14 Kasım 2025 Cuma

14 Kasım - Gianpiero'nun Kalamayışı, Çözüm Arayışımız, The Source Coffee Roasters, Shandy, The Old Bell Inn Buluşması

14 Kasım 2025 Cuma

 Gianpiero İtalyan bir delikanlı. Dil eğitimine geldikten sonra, daha öncesinde de gelmiş zaten, hayran kalıp burada yaşamak istediğine karar vermiş. avrupa Birliği vatandaşı olmasının ona verdiği hakkı kullanarak İskoçya'da kalmak istiyor, AB vatandaşlarının en büyük şansı, sınırlar olmadan istediği ülkede yaşayabilmek --- de Birleşik Krallık artık Avrupa Birliği üyesi değil. Tabi arkadaş bunu gözden kaçırmış, bulabildiği tüm iş ilanlarına başvurmuştu. İlk geri dönüş, Kelpies faciasından sonra yemek yediğimiz Franco Manca'dan gelmiş ve Birleşik Krallık iş sistemine kayıtlı olup olmadığı sorulmuş kendisine. O zaman fark ettik eksikliği ve bu belge olmadan asla çalışamayacağını öğrendik. Olur, tamam, o zaman bu belgeyi alalım dedik. Meğersem, çalışma vizesi için başvuruda bulunmak gerekliymiş. Peki dedik ona da, Gianpiero babasıyla görüştü ve babası, benden sana kuruş çalışmaz, vize başvurusu yapacaksan, kendin burada (İtalya) çalışır, paranı biriktirir ve vize başvurusunda bulunursun demiş.

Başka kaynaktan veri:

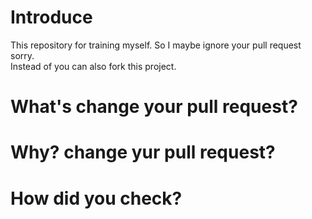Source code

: # Introduce
This repository for training myself. So I maybe ignore your pull request sorry.  
Instead of you can also fork this project.

# What's change your pull request?

# Why? change yur pull request?

# How did you check?

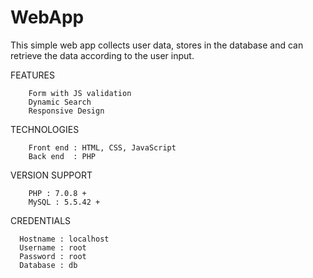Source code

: # WebApp
This simple web app collects user data, stores in the database and can retrieve the data according to the user input.

FEATURES

        Form with JS validation
        Dynamic Search
        Responsive Design
        
TECHNOLOGIES

        Front end : HTML, CSS, JavaScript
        Back end  : PHP

VERSION SUPPORT

        PHP : 7.0.8 +
        MySQL : 5.5.42 +
        
CREDENTIALS
      
      Hostname : localhost
      Username : root
      Password : root
      Database : db
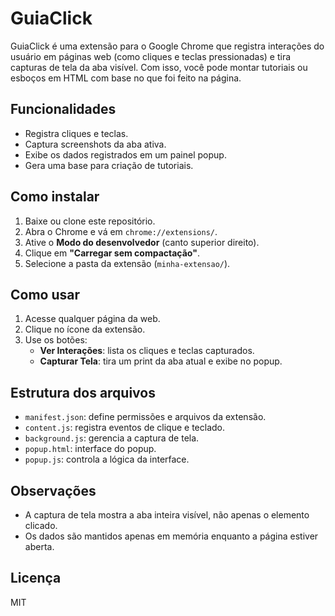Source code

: # GuiaClick

GuiaClick é uma extensão para o Google Chrome que registra interações do usuário em páginas web (como cliques e teclas pressionadas) e tira capturas de tela da aba visível. Com isso, você pode montar tutoriais ou esboços em HTML com base no que foi feito na página.

## Funcionalidades

- Registra cliques e teclas.
- Captura screenshots da aba ativa.
- Exibe os dados registrados em um painel popup.
- Gera uma base para criação de tutoriais.

## Como instalar

1. Baixe ou clone este repositório.
2. Abra o Chrome e vá em `chrome://extensions/`.
3. Ative o **Modo do desenvolvedor** (canto superior direito).
4. Clique em **"Carregar sem compactação"**.
5. Selecione a pasta da extensão (`minha-extensao/`).

## Como usar

1. Acesse qualquer página da web.
2. Clique no ícone da extensão.
3. Use os botões:
   - **Ver Interações**: lista os cliques e teclas capturados.
   - **Capturar Tela**: tira um print da aba atual e exibe no popup.

## Estrutura dos arquivos

- `manifest.json`: define permissões e arquivos da extensão.
- `content.js`: registra eventos de clique e teclado.
- `background.js`: gerencia a captura de tela.
- `popup.html`: interface do popup.
- `popup.js`: controla a lógica da interface.

## Observações

- A captura de tela mostra a aba inteira visível, não apenas o elemento clicado.
- Os dados são mantidos apenas em memória enquanto a página estiver aberta.

## Licença

MIT
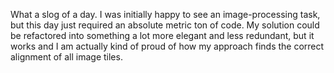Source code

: What a slog of a day. I was initially happy to see an image-processing task, but this day just required an absolute metric ton of code. My solution could be refactored into something a lot more elegant and less redundant, but it works and I am actually kind of proud of how my approach finds the correct alignment of all image tiles.
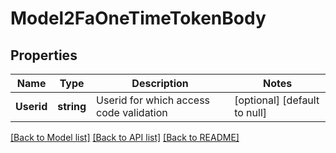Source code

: # Model2FaOneTimeTokenBody

## Properties
Name | Type | Description | Notes
------------ | ------------- | ------------- | -------------
**Userid** | **string** | Userid for which  access code validation | [optional] [default to null]

[[Back to Model list]](../README.md#documentation-for-models) [[Back to API list]](../README.md#documentation-for-api-endpoints) [[Back to README]](../README.md)

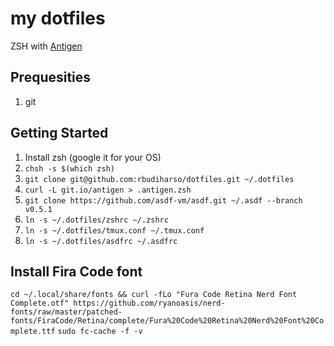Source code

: # my dotfiles
ZSH with [Antigen](https://github.com/zsh-users/antigen)

## Prequesities
1. git

## Getting Started

1. Install zsh (google it for your OS)
2. `chsh -s $(which zsh)`
1. `git clone git@github.com:rbudiharso/dotfiles.git ~/.dotfiles`
3. `curl -L git.io/antigen > .antigen.zsh`
4. `git clone https://github.com/asdf-vm/asdf.git ~/.asdf --branch v0.5.1`
5. `ln -s ~/.dotfiles/zshrc ~/.zshrc`
6. `ln -s ~/.dotfiles/tmux.conf ~/.tmux.conf`
6. `ln -s ~/.dotfiles/asdfrc ~/.asdfrc`

## Install Fira Code font
`cd ~/.local/share/fonts && curl -fLo "Fura Code Retina Nerd Font Complete.otf" https://github.com/ryanoasis/nerd-fonts/raw/master/patched-fonts/FiraCode/Retina/complete/Fura%20Code%20Retina%20Nerd%20Font%20Complete.ttf`
`sudo fc-cache -f -v`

Biz de çözüm yolunu bulabilmek adına Gianpiero ile birlikte Lady Lawson Street üzerindeki TLScontact – Visa Application Centre Edinburgh'a gittik. Ben AB vatandaşı olmadığım için pek bir bilgiye sahip değildim ama sağolsunlar orada çok yardımcı oldular. Öğrendik ki 2020 yılından önce ikamet etmiyorsanız çalışma vizesi için başvuru yapmak gerekecekmiş, vizesi de turist vizesi olduğu için asla iş başvurusunda bulunmaması gerekirmiş. Tabi ayrıca ülke sıradan bir asgari ücretli de istemiyor. Nitelikli işçi vizesi almaya hak kazanmak için işverenden iş teklifi olmalı, iş teklifi uygun beceri ve maaş düzeyinde olmalı ve gerekli standartta İngilizce konuşmalı. Yani 3'ün 1'i anca 😁

Bizim çocuk yıkıldı tabi. Eh dedim, Neden Edinburgh diye ısrar ediyorsun? Erika için mi? cevap vermedi ama sessizliği de bana yeterliydi. İrlanda'ya yerleş o zaman, illa UK sınırlarında kalmak istiyorsan? Yok, illa Edinburgh olacak. Ne emmeye, ne gömmeye... Alıyor sanki seni...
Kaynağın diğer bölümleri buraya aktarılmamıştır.